--- DATA FOR THIS EXERCISE Enclosed Below ---

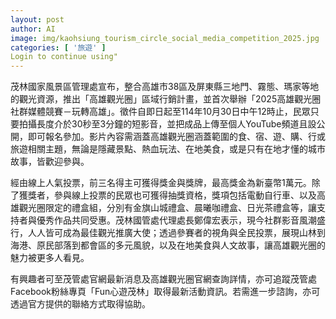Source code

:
 ```yaml
---
layout: post
author: AI
image: img/kaohsiung_tourism_circle_social_media_competition_2025.jpg
categories: [ '旅遊' ]
Login to continue using"
---
```

茂林國家風景區管理處宣布，整合高雄市38區及屏東縣三地門、霧態、瑪家等地的觀光資源，推出「高雄觀光圈」區域行銷計畫，並首次舉辦「2025高雄觀光圈社群媒體競賽－玩轉高雄」。徵件自即日起至114年10月30日中午12時止，民眾只要拍攝長度介於30秒至3分鐘的短影音，並把成品上傳至個人YouTube頻道且設公開，即可報名參加。影片內容需涵蓋高雄觀光圈涵蓋範圍的食、宿、遊、購、行或旅遊相關主題，無論是隱藏景點、熱血玩法、在地美食，或是只有在地才懂的城市故事，皆歡迎參與。

經由線上人氣投票，前三名得主可獲得獎金與獎牌，最高獎金為新臺幣1萬元。除了獲獎者，參與線上投票的民眾也可獲得抽獎資格，獎項包括電動自行車、以及高雄觀光圈限定的禮盒組，分別有金旗山城禮盒、晨曦咖禮盒、日光茶禮盒等，讓支持者與優秀作品共同受惠。茂林國管處代理處長鄭偉宏表示，現今社群影音風潮盛行，人人皆可成為最佳觀光推廣大使；透過參賽者的視角與全民投票，展現山林到海港、原民部落到都會區的多元風貌，以及在地美食與人文故事，讓高雄觀光圈的魅力被更多人看見。

有興趣者可至茂管處官網最新消息及高雄觀光圈官網查詢詳情，亦可追蹤茂管處Facebook粉絲專頁「Fun心遊茂林」取得最新活動資訊。若需進一步諮詢，亦可透過官方提供的聯絡方式取得協助。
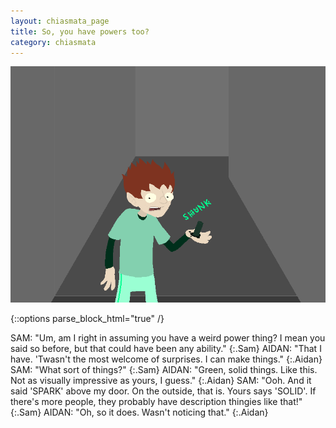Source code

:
 ```yaml
---
layout: chiasmata_page
title: So, you have powers too?
category: chiasmata
---
```


![024](/chiasmata/images/narrative/023.png)

{::options parse_block_html="true" /}
<div class="dialogue">
SAM: "Um, am I right in assuming you have a weird power thing? I mean you said so before, but that could have been any ability."
{:.Sam}
AIDAN: "That I have. 'Twasn't the most welcome of surprises. I can make things."
{:.Aidan}
SAM: "What sort of things?"
{:.Sam}
AIDAN: "Green, solid things. Like this. Not as visually impressive as yours, I guess."
{:.Aidan}
SAM: "Ooh. And it said 'SPARK' above my door. On the outside, that is. Yours says 'SOLID'. If there's more people, they probably have description thingies like that!"
{:.Sam}
AIDAN: "Oh, so it does. Wasn't noticing that."
{:.Aidan}
</div>
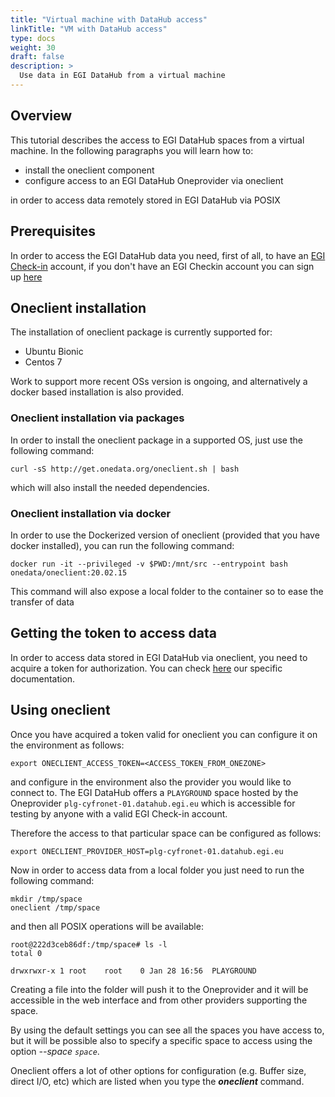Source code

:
 ```yaml
---
title: "Virtual machine with DataHub access"
linkTitle: "VM with DataHub access"
type: docs
weight: 30
draft: false
description: >
  Use data in EGI DataHub from a virtual machine
---
```


## Overview

This tutorial describes the access to EGI DataHub spaces from a virtual
machine. In the following paragraphs you will learn how to:

- install the oneclient component
- configure access to an EGI DataHub Oneprovider via oneclient

in order to access data remotely stored in EGI DataHub via POSIX

## Prerequisites

In order to access the EGI DataHub data you need, first of all, to have
an [EGI Check-in](../../check-in) account, if you don't have an EGI
Checkin account you can sign up [here](../../check-in/signup)

## Oneclient installation

The installation of oneclient package is currently supported for:

- Ubuntu Bionic
- Centos 7

Work to support more recent OSs version is ongoing, and alternatively
a docker based installation is also provided.

### Oneclient installation via packages

In order to install the oneclient package in a supported OS, just use
the  following command:

```shell
curl -sS http://get.onedata.org/oneclient.sh | bash
```

which will also install the needed dependencies.

### Oneclient installation via docker

In order to use the Dockerized version of oneclient (provided that you
have docker installed), you can run the following  command:

```shell
docker run -it --privileged -v $PWD:/mnt/src --entrypoint bash onedata/oneclient:20.02.15
```

This command will also expose a local folder to the container so to
ease the transfer of data

## Getting the token to access data

In order to access data stored in EGI DataHub via oneclient,
you need to acquire a token for authorization. You can check
[here](../../datahub/api/#getting-an-api-access-token) our
specific documentation.

## Using oneclient

Once you have acquired a token valid for oneclient you can configure it
on the environment as follows:

```shell
export ONECLIENT_ACCESS_TOKEN=<ACCESS_TOKEN_FROM_ONEZONE>
```

and configure in the environment also the provider you would like to
connect to. The EGI DataHub offers a `PLAYGROUND` space hosted by
the Oneprovider `plg-cyfronet-01.datahub.egi.eu` which is accessible
for testing by anyone with a valid EGI Check-in account.

Therefore the access to that particular space can be configured as
follows:

```shell
export ONECLIENT_PROVIDER_HOST=plg-cyfronet-01.datahub.egi.eu
```

Now in order to access data from a local folder you just need to run
the following command:

```shell
mkdir /tmp/space
oneclient /tmp/space
```

and then all POSIX operations will be available:

```shell
root@222d3ceb86df:/tmp/space# ls -l
total 0

drwxrwxr-x 1 root    root    0 Jan 28 16:56  PLAYGROUND
```

Creating a file into the folder will push it to the Oneprovider and
it will be accessible in the web interface and from other providers
supporting the space.

By using the default settings you can see all the spaces you have
access to, but it will be possible also to specify a specific space
to access using the option _--space `space`_.

Oneclient offers a lot of other options for configuration
(e.g. Buffer size, direct I/O, etc) which are listed when you
type the **_oneclient_** command.
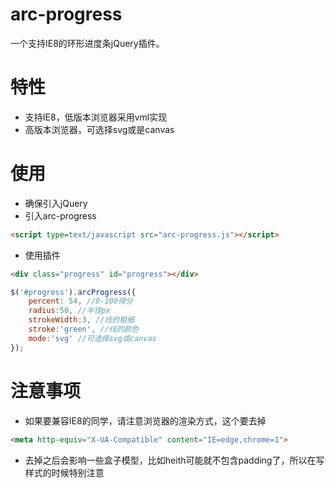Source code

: # arc-progress
一个支持IE8的环形进度条jQuery插件。

# 特性
- 支持IE8，低版本浏览器采用vml实现
- 高版本浏览器，可选择svg或是canvas

# 使用
- 确保引入jQuery
- 引入arc-progress
```html
<script type=text/javascript src="arc-progress.js"></script>
```
- 使用插件
```html
<div class="progress" id="progress"></div>
```
```js
$('#progress').arcProgress({
    percent: 54, //0-100得分
    radius:50, //半径px
    strokeWidth:3, //线的粗细
    stroke:'green', //线的颜色
    mode:'svg' //可选择svg或canvas
});
```
# 注意事项
- 如果要兼容IE8的同学，请注意浏览器的渲染方式，这个要去掉
```html
<meta http-equiv="X-UA-Compatible" content="IE=edge,chrome=1">
```
- 去掉之后会影响一些盒子模型，比如heith可能就不包含padding了，所以在写样式的时候特别注意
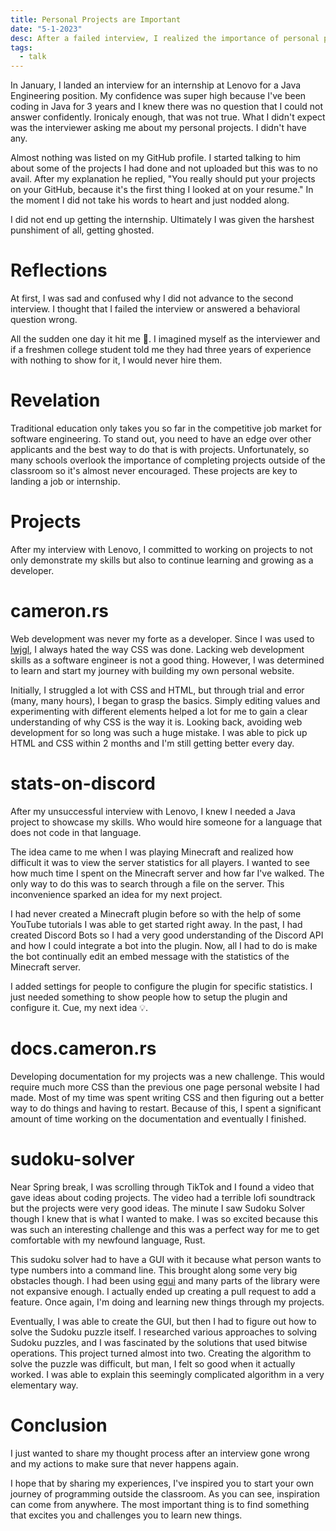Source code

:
 ```yaml
---
title: Personal Projects are Important
date: "5-1-2023"
desc: After a failed interview, I realized the importance of personal projects. This article discusses my journey of creating projects and why they are important.
tags:
  - talk
---
```


In January, I landed an interview for an internship at Lenovo for a Java Engineering position. My confidence was super high because I've been coding in Java for 3 years and I knew there was no question that I could not answer confidently. Ironicaly enough, that was not true. What I didn't expect was the interviewer asking me about my personal projects. I didn't have any.

Almost nothing was listed on my GitHub profile. I started talking to him about some of the projects I had done and not uploaded but this was to no avail. After my explanation he replied, "You really should put your projects on your GitHub, because it's the first thing I looked at on your resume." In the moment I did not take his words to heart and just nodded along.

I did not end up getting the internship. Ultimately I was given the harshest punshiment of all, getting ghosted.

# Reflections

At first, I was sad and confused why I did not advance to the second interview. I thought that I failed the interview or answered a behavioral question wrong.

All the sudden one day it hit me 🤦. I imagined myself as the interviewer and if a freshmen college student told me they had three years of experience with nothing to show for it, I would never hire them.

# Revelation

Traditional education only takes you so far in the competitive job market for software engineering. To stand out, you need to have an edge over other applicants and the best way to do that is with projects. Unfortunately, so many schools overlook the importance of completing projects outside of the classroom so it's almost never encouraged. These projects are key to landing a job or internship.

# Projects

After my interview with Lenovo, I committed to working on projects to not only demonstrate my skills but also to continue learning and growing as a developer.

# cameron.rs

Web development was never my forte as a developer. Since I was used to [lwjgl](https://www.lwjgl.org/), I always hated the way CSS was done. Lacking web development skills as a software engineer is not a good thing. However, I was determined to learn and start my journey with building my own personal website.

Initially, I struggled a lot with CSS and HTML, but through trial and error (many, many hours), I began to grasp the basics. Simply editing values and experimenting with different elements helped a lot for me to gain a clear understanding of why CSS is the way it is. Looking back, avoiding web development for so long was such a huge mistake. I was able to pick up HTML and CSS within 2 months and I'm still getting better every day.

# stats-on-discord

After my unsuccessful interview with Lenovo, I knew I needed a Java project to showcase my skills. Who would hire someone for a language that does not code in that language.

The idea came to me when I was playing Minecraft and realized how difficult it was to view the server statistics for all players. I wanted to see how much time I spent on the Minecraft server and how far I've walked. The only way to do this was to search through a file on the server. This inconvenience sparked an idea for my next project.

I had never created a Minecraft plugin before so with the help of some YouTube tutorials I was able to get started right away. In the past, I had created Discord Bots so I had a very good understanding of the Discord API and how I could integrate a bot into the plugin. Now, all I had to do is make the bot continually edit an embed message with the statistics of the Minecraft server.

I added settings for people to configure the plugin for specific statistics. I just needed something to show people how to setup the plugin and configure it. Cue, my next idea 💡.

# docs.cameron.rs

Developing documentation for my projects was a new challenge. This would require much more CSS than the previous one page personal website I had made. Most of my time was spent writing CSS and then figuring out a better way to do things and having to restart. Because of this, I spent a significant amount of time working on the documentation and eventually I finished.

# sudoku-solver

Near Spring break, I was scrolling through TikTok and I found a video that gave ideas about coding projects. The video had a terrible lofi soundtrack but the projects were very good ideas. The minute I saw Sudoku Solver though I knew that is what I wanted to make. I was so excited because this was such an interesting challenge and this was a perfect way for me to get comfortable with my newfound language, Rust.

This sudoku solver had to have a GUI with it because what person wants to type numbers into a command line. This brought along some very big obstacles though. I had been using [egui](https://github.com/emilk/egui) and many parts of the library were not expansive enough. I actually ended up creating a pull request to add a feature. Once again, I'm doing and learning new things through my projects.

Eventually, I was able to create the GUI, but then I had to figure out how to solve the Sudoku puzzle itself. I researched various approaches to solving Sudoku puzzles, and I was fascinated by the solutions that used bitwise operations. This project turned almost into two. Creating the algorithm to solve the puzzle was difficult, but man, I felt so good when it actually worked. I was able to explain this seemingly complicated algorithm in a very elementary way.

# Conclusion

I just wanted to share my thought process after an interview gone wrong and my actions to make sure that never happens again.

I hope that by sharing my experiences, I've inspired you to start your own journey of programming outside the classroom. As you can see, inspiration can come from anywhere. The most important thing is to find something that excites you and challenges you to learn new things.
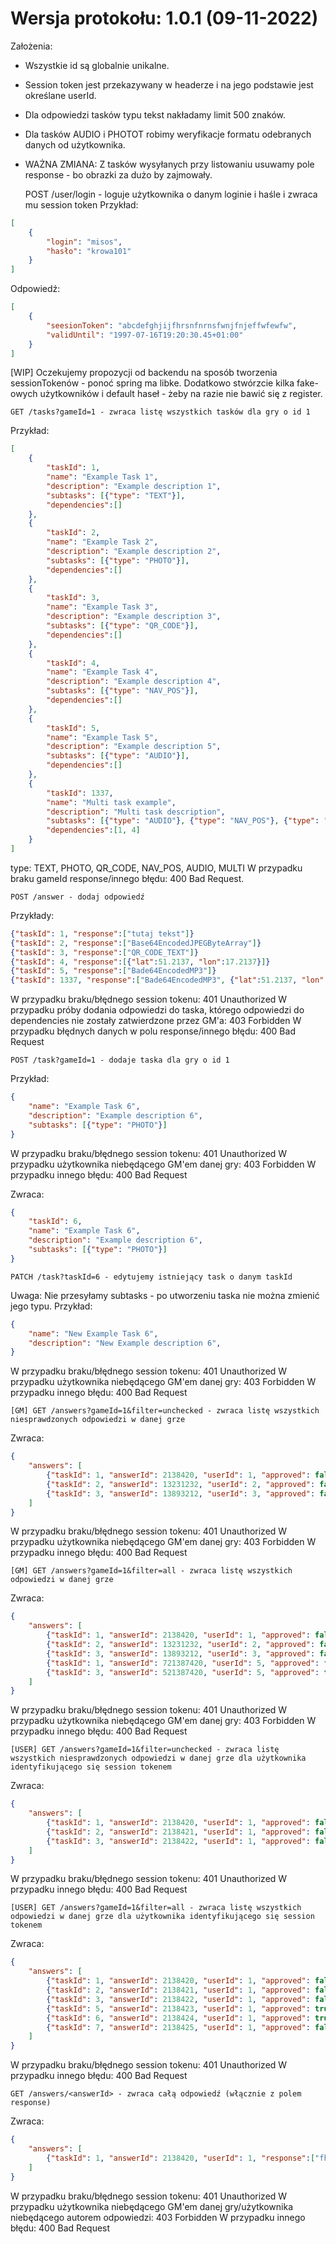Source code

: # Wersja protokołu: 1.0.1 (09-11-2022)

Założenia:
- Wszystkie id są globalnie unikalne.
- Session token jest przekazywany w headerze i na jego podstawie jest określane userId.
- Dla odpowiedzi tasków typu tekst nakładamy limit 500 znaków.
- Dla tasków AUDIO i PHOTOT robimy weryfikacje formatu odebranych danych od użytkownika.
- WAŻNA ZMIANA: Z tasków wysyłanych przy listowaniu usuwamy pole response - bo obrazki za dużo by zajmowały.

    POST /user/login - loguje użytkownika o danym loginie i haśle i zwraca mu session token
Przykład:
```JSON
[
    {
        "login": "misos",
        "hasło": "krowa101"
    }
]
```

Odpowiedź:
```JSON
[
    {
        "seesionToken": "abcdefghjijfhrsnfnrnsfwnjfnjeffwfewfw",
        "validUntil": "1997-07-16T19:20:30.45+01:00"
    }
]
```
[WIP] Oczekujemy propozycji od backendu na sposób tworzenia sessionTokenów - ponoć spring ma libke. Dodatkowo stwórzcie kilka fake-owych użytkowników i default haseł - żeby na razie nie bawić się z register.


    GET /tasks?gameId=1 - zwraca listę wszystkich tasków dla gry o id 1
Przykład:
```JSON
[
    {
        "taskId": 1,
        "name": "Example Task 1",
        "description": "Example description 1",
        "subtasks": [{"type": "TEXT"}],
        "dependencies":[]
    },
    {
        "taskId": 2,
        "name": "Example Task 2",
        "description": "Example description 2",
        "subtasks": [{"type": "PHOTO"}],
        "dependencies":[]
    },
    {
        "taskId": 3,
        "name": "Example Task 3",
        "description": "Example description 3",
        "subtasks": [{"type": "QR_CODE"}],
        "dependencies":[]
    },
    {
        "taskId": 4,
        "name": "Example Task 4",
        "description": "Example description 4",
        "subtasks": [{"type": "NAV_POS"}],
        "dependencies":[]
    },
    {
        "taskId": 5,
        "name": "Example Task 5",
        "description": "Example description 5",
        "subtasks": [{"type": "AUDIO"}],
        "dependencies":[]
    },
    {
        "taskId": 1337,
        "name": "Multi task example",
        "description": "Multi task description",
        "subtasks": [{"type": "AUDIO"}, {"type": "NAV_POS"}, {"type": "PHOTO"}],
        "dependencies":[1, 4]
    }
]
```
type: TEXT, PHOTO, QR_CODE, NAV_POS, AUDIO, MULTI
W przypadku braku gameId response/innego błędu: 400 Bad Request.

    POST /answer - dodaj odpowiedź
Przykłady:
```JSON
{"taskId": 1, "response":["tutaj tekst"]}
{"taskId": 2, "response":["Base64EncodedJPEGByteArray"]}
{"taskId": 3, "response":["QR_CODE_TEXT"]}
{"taskId": 4, "response":[{"lat":51.2137, "lon":17.2137}]}
{"taskId": 5, "response":["Bade64EncodedMP3"]}
{"taskId": 1337, "response":["Bade64EncodedMP3", {"lat":51.2137, "lon":17.2137}, ["Base64EncodedJPEGByteArray"]]}
```
W przypadku braku/błędnego session tokenu: 401 Unauthorized
W przypadku próby dodania odpowiedzi do taska, którego odpowiedzi do dependencies nie zostały zatwierdzone przez GM'a: 403 Forbidden
W przypadku błędnych danych w polu response/innego błędu: 400 Bad Request

    POST /task?gameId=1 - dodaje taska dla gry o id 1
Przykład:
```JSON
{
    "name": "Example Task 6",
    "description": "Example description 6",
    "subtasks": [{"type": "PHOTO"}]
}
```
W przypadku braku/błędnego session tokenu: 401 Unauthorized
W przypadku użytkownika niebędącego GM'em danej gry: 403 Forbidden
W przypadku innego błędu: 400 Bad Request

Zwraca:
```JSON
{
    "taskId": 6,
    "name": "Example Task 6",
    "description": "Example description 6",
    "subtasks": [{"type": "PHOTO"}]
}
```

    PATCH /task?taskId=6 - edytujemy istniejący task o danym taskId
Uwaga: Nie przesyłamy subtasks - po utworzeniu taska nie można zmienić jego typu.
Przykład:
```JSON
{
    "name": "New Example Task 6",
    "description": "New Example description 6",
}
```
W przypadku braku/błędnego session tokenu: 401 Unauthorized
W przypadku użytkownika niebędącego GM'em danej gry: 403 Forbidden
W przypadku innego błędu: 400 Bad Request

    [GM] GET /answers?gameId=1&filter=unchecked - zwraca listę wszystkich niesprawdzonych odpowiedzi w danej grze
Zwraca:
```JSON
{
    "answers": [
        {"taskId": 1, "answerId": 2138420, "userId": 1, "approved": false, "checked": false},
        {"taskId": 2, "answerId": 13231232, "userId": 2, "approved": false, "checked": false},
        {"taskId": 3, "answerId": 13893212, "userId": 3, "approved": false, "checked": false}
    ]
}
```
W przypadku braku/błędnego session tokenu: 401 Unauthorized
W przypadku użytkownika niebędącego GM'em danej gry: 403 Forbidden
W przypadku innego błędu: 400 Bad Request

    [GM] GET /answers?gameId=1&filter=all - zwraca listę wszystkich odpowiedzi w danej grze
Zwraca:
```JSON
{
    "answers": [
        {"taskId": 1, "answerId": 2138420, "userId": 1, "approved": false, "checked": false},
        {"taskId": 2, "answerId": 13231232, "userId": 2, "approved": false, "checked": false},
        {"taskId": 3, "answerId": 13893212, "userId": 3, "approved": false, "checked": false},
        {"taskId": 1, "answerId": 721387420, "userId": 5, "approved": false, "checked": true},
        {"taskId": 3, "answerId": 521387420, "userId": 5, "approved": true, "checked": true},
    ]
}
```
W przypadku braku/błędnego session tokenu: 401 Unauthorized
W przypadku użytkownika niebędącego GM'em danej gry: 403 Forbidden
W przypadku innego błędu: 400 Bad Request

    [USER] GET /answers?gameId=1&filter=unchecked - zwraca listę wszystkich niesprawdzonych odpowiedzi w danej grze dla użytkownika identyfikującego się session tokenem
Zwraca:
```JSON
{
    "answers": [
        {"taskId": 1, "answerId": 2138420, "userId": 1, "approved": false, "checked": false},
        {"taskId": 2, "answerId": 2138421, "userId": 1, "approved": false, "checked": false},
        {"taskId": 3, "answerId": 2138422, "userId": 1, "approved": false, "checked": false}
    ]
}
```
W przypadku braku/błędnego session tokenu: 401 Unauthorized
W przypadku innego błędu: 400 Bad Request

    [USER] GET /answers?gameId=1&filter=all - zwraca listę wszystkich odpowiedzi w danej grze dla użytkownika identyfikującego się session tokenem
Zwraca:
```JSON
{
    "answers": [
        {"taskId": 1, "answerId": 2138420, "userId": 1, "approved": false, "checked": false},
        {"taskId": 2, "answerId": 2138421, "userId": 1, "approved": false, "checked": false},
        {"taskId": 3, "answerId": 2138422, "userId": 1, "approved": false, "checked": false},
        {"taskId": 5, "answerId": 2138423, "userId": 1, "approved": true, "checked": true},
        {"taskId": 6, "answerId": 2138424, "userId": 1, "approved": true, "checked": true},
        {"taskId": 7, "answerId": 2138425, "userId": 1, "approved": false, "checked": true}
    ]
}
```
W przypadku braku/błędnego session tokenu: 401 Unauthorized
W przypadku innego błędu: 400 Bad Request

    GET /answers/<answerId> - zwraca całą odpowiedź (włącznie z polem response)
Zwraca:
```JSON
{
    "answers": [
        {"taskId": 1, "answerId": 2138420, "userId": 1, "response":["fhshjjsdkjfdsnjfnj fssnfknsndkfnskfsd sfnsnf" "approved"]: false, "checked": false}
    ]
}
```
W przypadku braku/błędnego session tokenu: 401 Unauthorized
W przypadku użytkownika niebędącego GM'em danej gry/użytkownika niebędącego autorem odpowiedzi: 403 Forbidden
W przypadku innego błędu: 400 Bad Request
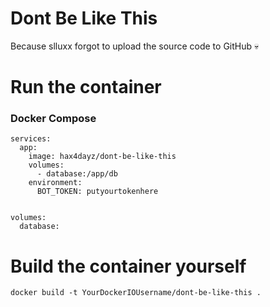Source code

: # Dont Be Like This

Because slluxx forgot to upload the source code to GitHub 💀

# Run the container

### Docker Compose

```docker-compose
services:
  app:
    image: hax4dayz/dont-be-like-this
    volumes:
      - database:/app/db
    environment:
      BOT_TOKEN: putyourtokenhere


volumes:
  database:
```

# Build the container yourself

`docker build -t YourDockerIOUsername/dont-be-like-this .`
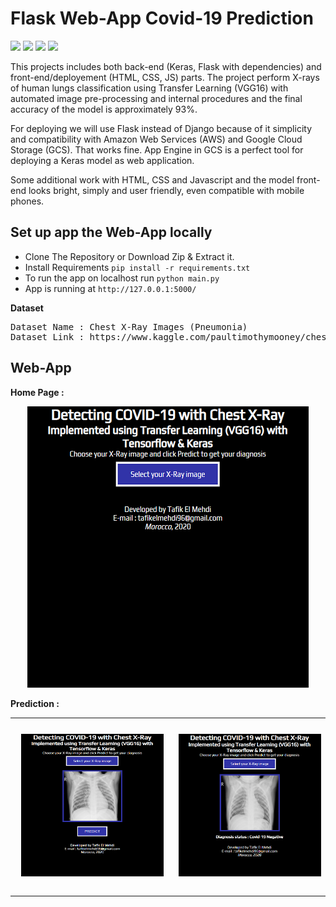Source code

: # Flask Web-App Covid-19 Prediction
[![](https://img.shields.io/badge/python-3.5%2B-blue.svg)]() 
[![](https://img.shields.io/badge/Flask-1.1.2-brightgreen.svg)]()
[![](https://img.shields.io/badge/Keras-2.4.3-red.svg)]()
[![](https://img.shields.io/badge/Tensorflow-2.3.0-important.svg)]()

This projects includes both back-end (Keras, Flask with dependencies) and front-end/deployement (HTML, CSS, JS) parts. The project perform X-rays of human lungs classification using Transfer Learning (VGG16) with automated image pre-processing and internal procedures and the final accuracy of the model is approximately 93%.

For deploying we will use Flask instead of Django because of it simplicity and compatibility with Amazon Web Services (AWS) and Google Cloud Storage (GCS). That works fine. App Engine in GCS is a perfect tool for deploying a Keras model as web application. 

Some additional work with HTML, CSS and Javascript and the model front-end looks bright, simply and user friendly, even compatible with mobile phones.

## Set up app the Web-App locally
  - Clone The Repository or Download Zip & Extract it.
  - Install Requirements ```pip install -r requirements.txt```
  - To run the app on localhost run ```python main.py```
  - App is running at ```http://127.0.0.1:5000/```

**Dataset**

<pre>
Dataset Name : Chest X-Ray Images (Pneumonia)
Dataset Link : https://www.kaggle.com/paultimothymooney/chest-xray-pneumonia
</pre>

## Web-App
**Home Page :**
<p align="center">
	<img src="imgs/home_page.png"></img>
</p>

**Prediction :**
<table><tr>
<td> 
  <p align="center" style="padding: 10px">
    <img alt="Forwarding" src="imgs/predict.png" width="450">
  </p> 
</td>
<td> 
  <p align="center">
    <img alt="Routing" src="imgs/prediction_neg.png" width="450">
  </p> 
</td>
</tr></table>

--- End of Enclosed DATA FOR THIS EXERCISE ---

Which of the lines above mention the word "folder"? Pull those lines out.

### RESULT FOR THIS EXERCISE
This command will also expose a local folder to the container so to
Now in order to access data from a local folder you just need to run
Creating a file into the folder will push it to the Oneprovider and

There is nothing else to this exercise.